Sta di fatto comunque che, per cause ignote, ad un certo momento avvenne il cedimento del pontile sulla estremità esterna verso il lago determinando la caduta nelle acque di tutti i passeggeri che si trovavano sul pontile stesso e che potevano assommare a non meno di 160 circa, atteso che detto pontile assunse una inclinazione di circa 50 gradi.
La caduta dei gitanti nelle acque è stata altresì favorita dallo stato viscido del pavimento in legno del pontile, data la pioggia caduta e che cadeva in quel momento.
Lo spazio di acqua in cui avvenne la sciagura era ridotto dalle dei due battelli speciali, più uno di linea, che impedivano il diradamento dei naufraghi, aggravandone anzi la situazione in quanto i primi davanti del pontile finirono sotto le chiglie dei battelli: il che ha reso maggiormente difficile e rischiosa l’opera di salvataggio.
Avvenuta la sciagura, alle grida di soccorso degli sventurati, i barcaioli locali, che si trovavano nei pressi dell’imbarcadero, accorrevano ed iniziavano immediatamente l’opera di salvataggio.
Fra i detti barcaioli era presente il motoscafista Diverio Enrico (fu Enrico e di Sampietro Marietta, nato a Stresa il 15.10.1915, coniugato, residente in Stresa) che di slancio, toltesi scarpe e pantaloni, si gettava nel lago ed iniziava, con grave rischio personale, l’opera di salvataggio traendo dapprima in salvo (alla superficie) numerosi naufraghi che si dibattevano nelle acque. Successivamente, dato che parecchi erano già stati assorbiti dalle acque, il Diverio non esitava a tuffarsi raggiungendo il fondo del lago anche sotto le chiglie dei piroscafi e, a più riprese, riusciva portare in superficie cinque vittime delle quali due risultarono sopravvissute dopo le cure che furono loro prestate dal locale Ospedale.

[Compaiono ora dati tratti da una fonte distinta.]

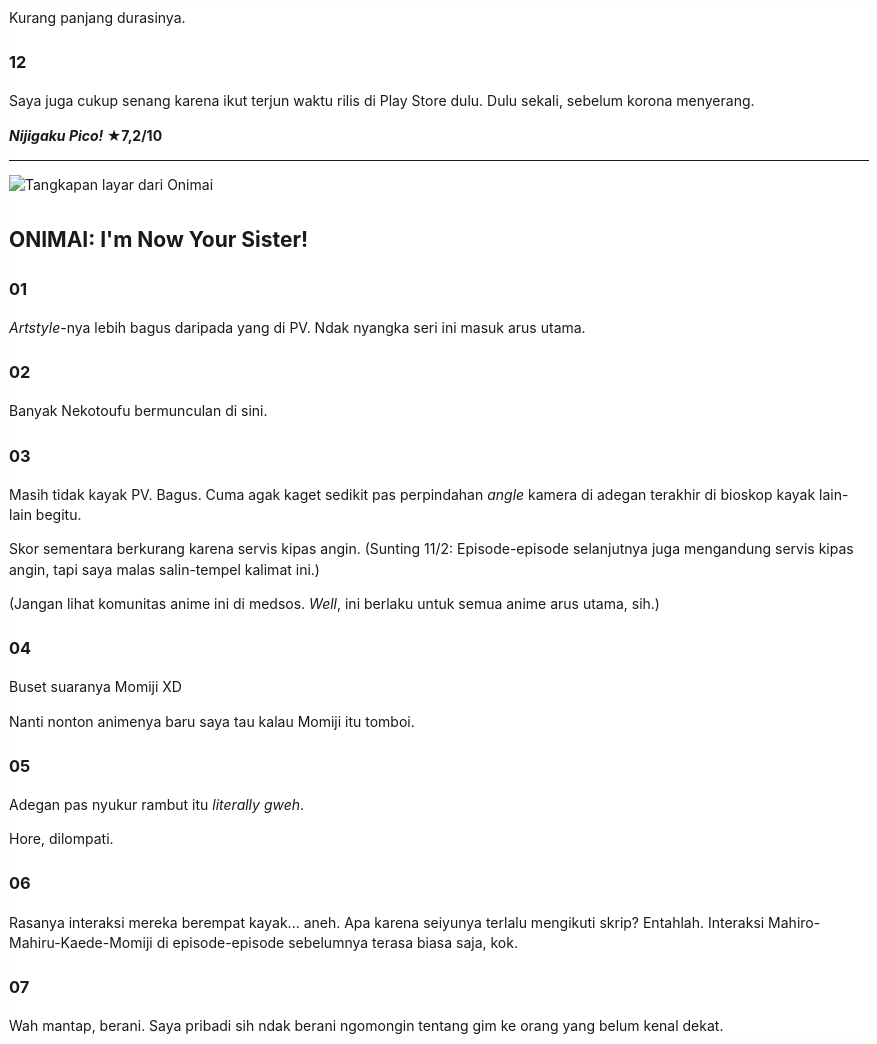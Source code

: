 Kurang panjang durasinya.

### 12

Saya juga cukup senang karena ikut terjun waktu rilis di Play Store dulu. Dulu sekali, sebelum korona menyerang.

***Nijigaku Pico!* ★7,2/10**

---

![Tangkapan layar dari Onimai](https://i.postimg.cc/6qFqGh52/1-osh.jpg)

## ONIMAI: I'm Now Your Sister!

### 01

*Artstyle*-nya lebih bagus daripada yang di PV. Ndak nyangka seri ini masuk arus utama.

### 02

Banyak Nekotoufu bermunculan di sini.

### 03

Masih tidak kayak PV. Bagus. Cuma agak kaget sedikit pas perpindahan *angle* kamera di adegan terakhir di bioskop kayak lain-lain begitu.

Skor sementara berkurang karena servis kipas angin. (Sunting 11/2: Episode-episode selanjutnya juga mengandung servis kipas angin, tapi saya malas salin-tempel kalimat ini.)

(Jangan lihat komunitas anime ini di medsos. *Well*, ini berlaku untuk semua anime arus utama, sih.)

### 04

Buset suaranya Momiji XD

Nanti nonton animenya baru saya tau kalau Momiji itu tomboi.

### 05

Adegan pas nyukur rambut itu *literally gweh*.

Hore, dilompati.

### 06

Rasanya interaksi mereka berempat kayak... aneh. Apa karena seiyunya terlalu mengikuti skrip? Entahlah. Interaksi Mahiro-Mahiru-Kaede-Momiji di episode-episode sebelumnya terasa biasa saja, kok.

### 07

Wah mantap, berani. Saya pribadi sih ndak berani ngomongin tentang gim ke orang yang belum kenal dekat.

Si fa presente che le acque hanno in quel punto la profondità di 6-7 metri e che, ripetesi, le operazioni erano particolarmente difficili data la ristrettezza di spazio in cui avvenne la sciagura, attesa la massa dei naufraghi e tanto più che per risalire alla superficie si doveva evitare le chiglie dei battelli. Si fa inoltre rilevare che il Diverio ha robustezza media normale, che non ha alcuna relazione di parentela con i naufraghi e che presente al fatto erano, fra tanti altri, i seguenti testimoni pure non parenti coi detti naufraghi e non aprenti col Diverio: Bergonzoli Galdino, Sacchi Angelo, De Nicolò Andreina, Tadini rag. Carlo» .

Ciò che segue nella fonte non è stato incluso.